Há também a quadrilha. Também
chamada de “caipira” ou de “matuta”, é
a dança mais comum das festas juninas. Surgiu em Paris no
século XVIII, tendo como origem a contredanse française,
que por sua vez é uma adaptação da country
dance inglesa, segundo os estudos de Maria Amália Giffoni.
A quadrilha foi introduzida no Brasil durante a Regência
e fez bastante sucesso nos salões brasileiros do século
XIX, principalmente no Rio de Janeiro, sede da Corte. Depois desceu
as escadarias do palácio e caiu no gosto do povo, que modificou
suas evoluções básicas e introduziu outras,
alterando inclusive a música.
A sanfona, o triângulo e a zabumba são os instrumentos
musicais que em geral acompanham a quadrilha. Também são
comuns a viola e o violão.
Mas, e a música? Tenho reparado que cada vez mais a música
típica perde espaço para outros estilos durante as
comemorações juninas. Acredito que não haja
um brasileiro que não tenha escutado ou dançado uma
quadrilha ao som de “Festa na Roça”, de Mário
Zan. Ou que não tenha dançado ao som de um baião
de Luiz Gonzaga.
Mário Zan logo cedo, recebeu o apelido “moleque da
sanfona”. Italiano, radicado desde os quatro anos no Brasil,
começou a tocar profissionalmente com 19 anos nas rádios
Bandeirantes, Cultura, Record e Tupi. Na época, o compositor
Capitão Furtado procurava um sanfoneiro para excursionar
pelo interior paulista. Foi aí que sua carreira deslanchou.
Em 1946, foi contratado pela RCA Victor, onde gravou mais de 300
discos 78 rpm e 40 LPs.
Maior responsável pela divulgação da música
nordestina no resto do Brasil, Luiz Gonzaga nasceu na Fazenda Caiçara,
em Exu (PE). Filho de um lavrador e sanfoneiro, desde criança
ele se interessou pela sanfona de oito baixos do pai, a quem ajudava
tocando zabumba e cantando em festas religiosas e forrós.
Saiu de casa em 1930 para servir o exército como voluntário.
Viajou pelo Brasil como corneteiro, recebendo baixa em 1939. Resolveu
ficar no Rio de Janeiro, com uma sanfona recém-comprada.
Na mesma época, percebeu a carência que os migrantes
nordestinos tinham de ouvir sua própria música, e
passou a tocar xaxados, baiões, chamegos e cocos com grande
sucesso.

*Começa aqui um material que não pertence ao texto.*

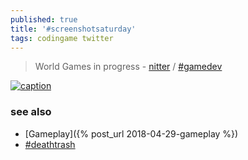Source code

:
 ```yaml
---
published: true
title: '#screenshotsaturday'
tags: codingame twitter
---
```

> World Games in progress - [nitter](https://nitter.net/search?q=%23ScreenshotSaturday) / [#gamedev](https://mastodon.social/tags/gamedev)

[![caption](https://nitter.net/pic/https%3A%2F%2Fpbs.twimg.com%2Fprofile_banners%2F1418953075113578513%2F1627867009%2F1500x500)](https://nitter.net/ScreenshotSatRT)

### see also
- [Gameplay]({% post_url 2018-04-29-gameplay %})
- [#deathtrash](https://twitter.com/hashtag/deathtrash?src=hash)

Chegou a ir ao programa de calouros de Ary Barroso e tocou
seu chamego "Vira e Mexe", com grande aprovação
do público e do temível apresentador, que lhe deu
nota máxima.
Em 1943 apresentou-se vestido a caráter como nordestino,
com bastante êxito. Seu maior sucesso, "Asa Branca"

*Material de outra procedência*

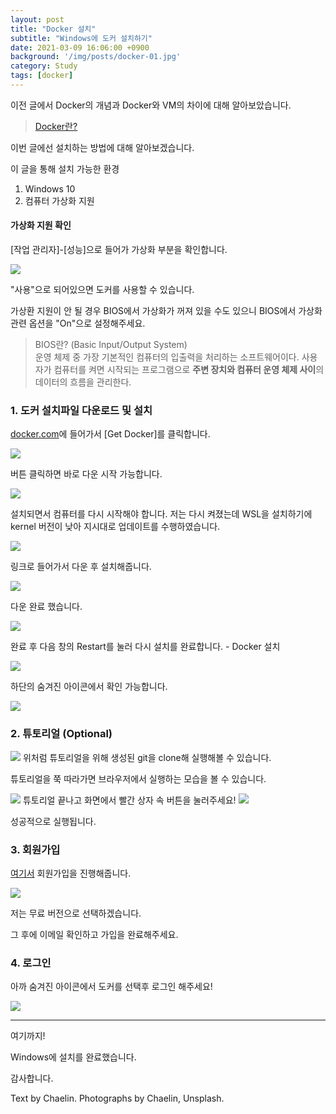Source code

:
 ```yaml
---
layout: post
title: "Docker 설치"
subtitle: "Windows에 도커 설치하기"
date: 2021-03-09 16:06:00 +0900
background: '/img/posts/docker-01.jpg'
category: Study
tags: [docker]
---
```

이전 글에서 Docker의 개념과 Docker와 VM의 차이에 대해 알아보았습니다.

> <a href="https://chaelin1211.github.io/study/2021/03/06/docker-start.html">Docker란?</a>

이번 글에선 설치하는 방법에 대해 알아보겠습니다.

이 글을 통해 설치 가능한 환경
1. Windows 10
2. 컴퓨터 가상화 지원

#### 가상화 지원 확인
[작업 관리자]-[성능]으로 들어가 가상화 부분을 확인합니다.

<img class="img-fluid" src="/img/posts/inPost/docker-02-01.png">

"사용"으로 되어있으면 도커를 사용할 수 있습니다.

가상환 지원이 안 될 경우 BIOS에서 가상화가 꺼져 있을 수도 있으니 BIOS에서 가상화 관련 옵션을 "On"으로 설정해주세요.

> BIOS란? (Basic Input/Output System)   
> 운영 체제 중 가장 기본적인 컴퓨터의 입출력을 처리하는 소프트웨어이다. 사용자가 컴퓨터를 켜면 시작되는 프로그램으로 **주변 장치와 컴퓨터 운영 체제 사이**의 데이터의 흐름을 관리한다.

### 1. 도커 설치파일 다운로드 및 설치
<a href="https://hub.docker.com/editions/community/docker-ce-desktop-windows/">docker.com</a>에 들어가서 [Get Docker]를 클릭합니다.

<img class="img-fluid" src="/img/posts/inPost/docker-02-02.png">

버튼 클릭하면 바로 다운 시작 가능합니다.

<img class="img-fluid" src="/img/posts/inPost/docker-02-03.png">

설치되면서 컴퓨터를 다시 시작해야 합니다. 저는 다시 켜졌는데 WSL을 설치하기에 kernel 버전이 낮아 지시대로 업데이트를 수행하였습니다.

<img class="img-fluid" src="/img/posts/inPost/docker-02-04.png">

링크로 들어가서 다운 후 설치해줍니다.

<img class="img-fluid" src="/img/posts/inPost/docker-02-05.png">

다운 완료 했습니다.

<img class="img-fluid" src="/img/posts/inPost/docker-02-06.png">

완료 후 다음 창의 Restart를 눌러 다시 설치를 완료합니다. - Docker 설치

<img class="img-fluid" src="/img/posts/inPost/docker-02-04.png">

하단의 숨겨진 아이콘에서 확인 가능합니다.

<img class="img-fluid" src="/img/posts/inPost/docker-02-10.png">


### 2. 튜토리얼 (Optional)
<img class="img-fluid" src="/img/posts/inPost/docker-02-07.png">
위처럼 튜토리얼을 위해 생성된 git을 clone해 실행해볼 수 있습니다.

튜토리얼을 쭉 따라가면 브라우저에서 실행하는 모습을 볼 수 있습니다.

<img class="img-fluid" src="/img/posts/inPost/docker-02-09.png">
튜토리얼 끝나고 화면에서 빨간 상자 속 버튼을 눌러주세요!

<img class="img-fluid" src="/img/posts/inPost/docker-02-08.png">

성공적으로 실행됩니다.

### 3. 회원가입
<a href="https://hub.docker.com/signup">여기서</a> 회원가입을 진행해줍니다.

<img class="img-fluid" src="/img/posts/inPost/docker-02-11.png">

저는 무료 버전으로 선택하겠습니다.

그 후에 이메일 확인하고 가입을 완료해주세요.

### 4. 로그인
아까 숨겨진 아이콘에서 도커를 선택후 로그인 해주세요!

<img class="img-fluid" src="/img/posts/inPost/docker-02-12.png">

*****

여기까지! 

Windows에 설치를 완료했습니다.

감사합니다.

<p class = "placeholder">Text by Chaelin. Photographs by Chaelin, Unsplash.</p>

(com Humberto Teixeira), foi gravado em 1947 e regravado inúmeras
vezes por diversos artistas até hoje. Trabalhou na Rádio
Nacional e até cerca de 1954 teve seu auge de popularidade,
um sucesso avassalador que lançou a moda do baião
e do acordeom, além de obrigar todas as prensas de sua gravadora,
a RCA, a trabalhar para atender aos pedidos de seus discos. Depois
disso, com a ascensão da bossa nova, se afastou um pouco
dos palcos dos grandes centros e passou a se apresentar em cidades
do interior, onde sempre continuou extremamente popular. Nos anos
70 e 80 foi voltando à cena, em muito graças às
releituras de sua obra feitas por artistas como Geraldo Vandré,
Caetano Veloso, Gilberto Gil, seu filho Gonzaguinha e Milton Nascimento.
Morreu em 1989.
Atualmente, Dominguinhos, Mestre Ambrósio,Quinteto Violado,
entre outros, dão vida ao som que anima as festas juninas.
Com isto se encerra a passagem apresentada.